Think dark, think cold. Think, say, the
Little Ice Age of the 16-17C. Think deep country. Think farmers, peasants,
villages. The harvest – good or bad – is in. It’s late November or early
December, the darkest, grimmest time of the year so far. Those who need
sunlight to survive emotionally (a malady unrecognized at the time) go into
settled depression, like my late neighbour Mme N., a tiny wizened peasant woman
with only one front tooth, entirely charming but who found November almost too
hard to bear. The fields are white with frost if they are not already under
snow. The streams are frozen. Trees are bare and stark against the hard sky.
Animals have gone into hibernation, birds have flown South. By late afternoon
dark has fallen.

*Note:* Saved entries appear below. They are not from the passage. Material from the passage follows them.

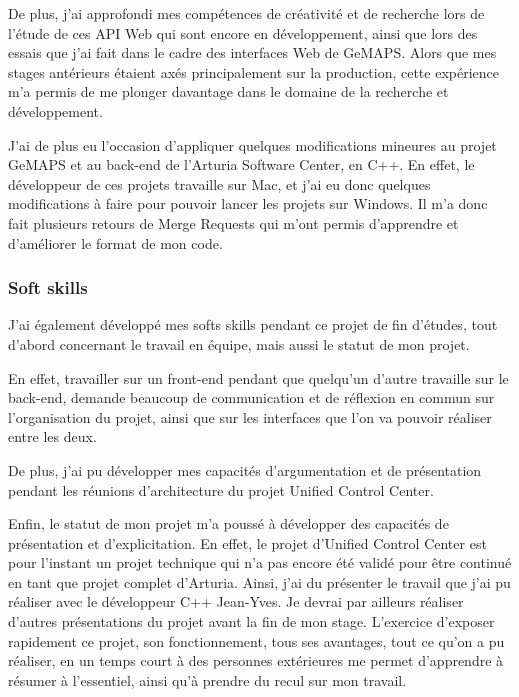 \documentclass[francais]{rapportPFE}  %
\begin{document}
De plus, j'ai approfondi mes compétences de créativité et de recherche lors de l'étude de ces API Web qui sont encore en développement, ainsi que lors des essais que j'ai fait dans le cadre des interfaces Web de GeMAPS. Alors que mes stages antérieurs étaient axés principalement sur la production, cette expérience m'a permis de me plonger davantage dans le domaine de la recherche et développement.

J'ai de plus eu l'occasion d'appliquer quelques modifications mineures au projet GeMAPS et au back-end de l'Arturia Software Center, en C++. En effet, le développeur de ces projets travaille sur Mac, et j'ai eu donc quelques modifications à faire pour pouvoir lancer les projets sur Windows. Il m'a donc fait plusieurs retours de Merge Requests qui m'ont permis d'apprendre et d'améliorer le format de mon code.






\subsubsection{Soft skills}

J'ai également développé mes softs skills pendant ce projet de fin d'études, tout d'abord concernant le travail en équipe, mais aussi le statut de mon projet.

En effet, travailler sur un front-end pendant que quelqu'un d'autre travaille sur le back-end, demande beaucoup de communication et de réflexion en commun sur l'organisation du projet, ainsi que sur les interfaces que l'on va pouvoir réaliser entre les deux.

De plus, j'ai pu développer mes capacités d'argumentation et de présentation pendant les réunions d'architecture du projet Unified Control Center. 

Enfin, le statut de mon projet m'a poussé à développer des capacités de présentation et d'explicitation. En effet, le projet d'Unified Control Center est pour l'instant un projet technique qui n'a pas encore été validé pour être continué en tant que projet complet d'Arturia. Ainsi, j'ai du présenter le travail que j'ai pu réaliser avec le développeur C++ Jean-Yves. Je devrai par ailleurs réaliser d'autres présentations du projet avant la fin de mon stage. L'exercice d'exposer rapidement ce projet, son fonctionnement, tous ses avantages, tout ce qu'on a pu réaliser, en un temps court à des personnes extérieures me permet d'apprendre à résumer à l'essentiel, ainsi qu'à prendre du recul sur mon travail.
\end{document}
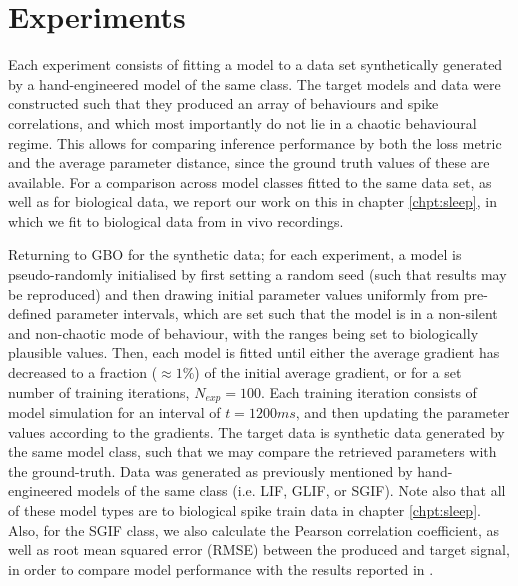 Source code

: \documentclass[mphil,deptreport,ianc]{infthesis} %
\begin{document}
\section{Experiments}

Each experiment consists of fitting a model to a data set synthetically generated by a hand-engineered model of the same class.
The target models and data were constructed such that they produced an array of behaviours and spike correlations, and which most importantly do not lie in a chaotic behavioural regime.
This allows for comparing inference performance by both the loss metric and the average parameter distance, since the ground truth values of these are available.
For a comparison across model classes fitted to the same data set, as well as for biological data, we report our work on this in chapter \ref{chpt:sleep}, in which we fit to biological data from in vivo recordings.


Returning to GBO for the synthetic data; for each experiment, a model is pseudo-randomly initialised by first setting a random seed (such that results may be reproduced) and then drawing initial parameter values uniformly from pre-defined parameter intervals, which are set such that the model is in a non-silent and non-chaotic mode of behaviour, with the ranges being set to biologically plausible values.
Then, each model is fitted until either the average gradient has decreased to a fraction ($\approx 1 \%$) of the initial average gradient, or for a set number of training iterations, $N_{exp}=100$.
Each training iteration consists of model simulation for an interval of $t=1200 \si{ms}$, and then updating the parameter values according to the gradients.
The target data is synthetic data generated by the same model class, such that we may compare the retrieved parameters with the ground-truth.
Data was generated as previously mentioned by hand-engineered models of the same class (i.e. LIF, GLIF, or SGIF).
Note also that all of these model types are to biological spike train data in chapter \ref{chpt:sleep}.
Also, for the SGIF class, we also calculate the Pearson correlation coefficient, as well as root mean squared error (RMSE) between the produced and target signal, in order to compare model performance with the results reported in \cite{Rene2020}.
\end{document}
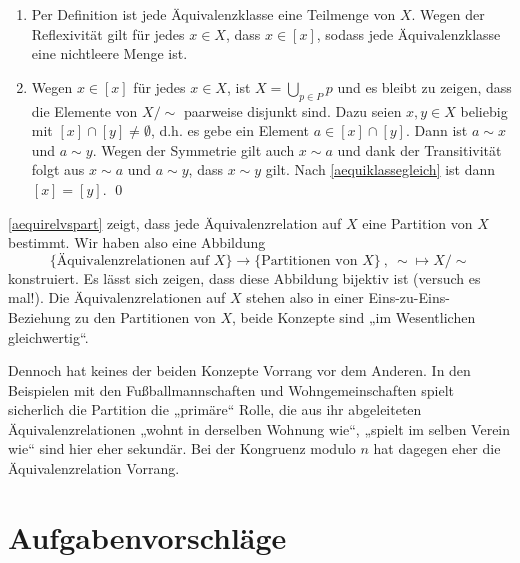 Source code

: \begin{bew}
\begin{enumerate}[(P1)]
    \item Per Definition ist jede Äquivalenzklasse eine Teilmenge von $X$. Wegen der Reflexivität gilt für jedes $x\in X$, dass $x\in[x]$, sodass jede Äquivalenzklasse eine nichtleere Menge ist.
    \item Wegen $x\in [x]$ für jedes $x\in X$, ist $X=\bigcup_{p\in P} p$ und es bleibt zu zeigen, dass die Elemente von $X/{\sim}$ paarweise disjunkt sind. Dazu seien $x,y\in X$ beliebig mit $[x]\cap [y]\neq \emptyset$, d.h. es gebe ein Element $a\in [x]\cap [y]$. Dann ist $a\sim x$ und $a\sim y$. Wegen der Symmetrie gilt auch $x\sim a$ und dank der Transitivität folgt aus $x\sim a$ und $a\sim y$, dass $x\sim y$ gilt. Nach \cref{aequiklassegleich} ist dann $[x]=[y]$. \qed
\end{enumerate}
\end{bew}


\begin{bem}
    \cref{aequirelvspart} zeigt, dass jede Äquivalenzrelation auf $X$ eine Partition von $X$ bestimmt. Wir haben also eine Abbildung
        \[ \{ \text{Äquivalenzrelationen auf $X$}\} \to \{ \text{Partitionen von $X$}\} \ ,\ {\sim} \mapsto X/{\sim} \]
    konstruiert. Es lässt sich zeigen, dass diese Abbildung bijektiv ist (versuch es mal!). Die Äquivalenzrelationen auf $X$ stehen also in einer Eins-zu-Eins-Beziehung zu den Partitionen von $X$, beide Konzepte sind „im Wesentlichen gleichwertig“.
    
    Dennoch hat keines der beiden Konzepte Vorrang vor dem Anderen. In den Beispielen mit den Fußballmannschaften und Wohngemeinschaften spielt sicherlich die Partition die „primäre“ Rolle, die aus ihr abgeleiteten Äquivalenzrelationen „wohnt in derselben Wohnung wie“, „spielt im selben Verein wie“ sind hier eher sekundär. Bei der Kongruenz modulo $n$ hat dagegen eher die Äquivalenzrelation Vorrang.
\end{bem}





\clearpage
\section{Aufgabenvorschläge}


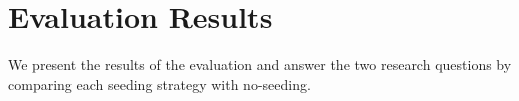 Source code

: 
\section{Evaluation Results}
\label{sec:model_seeding:eval-results}



We present the results of the evaluation and answer the two research questions by comparing each seeding strategy with no-seeding.



%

On the farm it’s make-and-mend time; the poor try to gather
enough straw, twigs and sticks to keep warm in their tumbledown cottages. In such a world, every culture develops a
feast of light. You know from experience that light and warmth and food will
return, but it’s hard to keep that in mind from day to day. So the feast of
light is a feast of hope as much as of joy. Yul; Hanukka; Christmas.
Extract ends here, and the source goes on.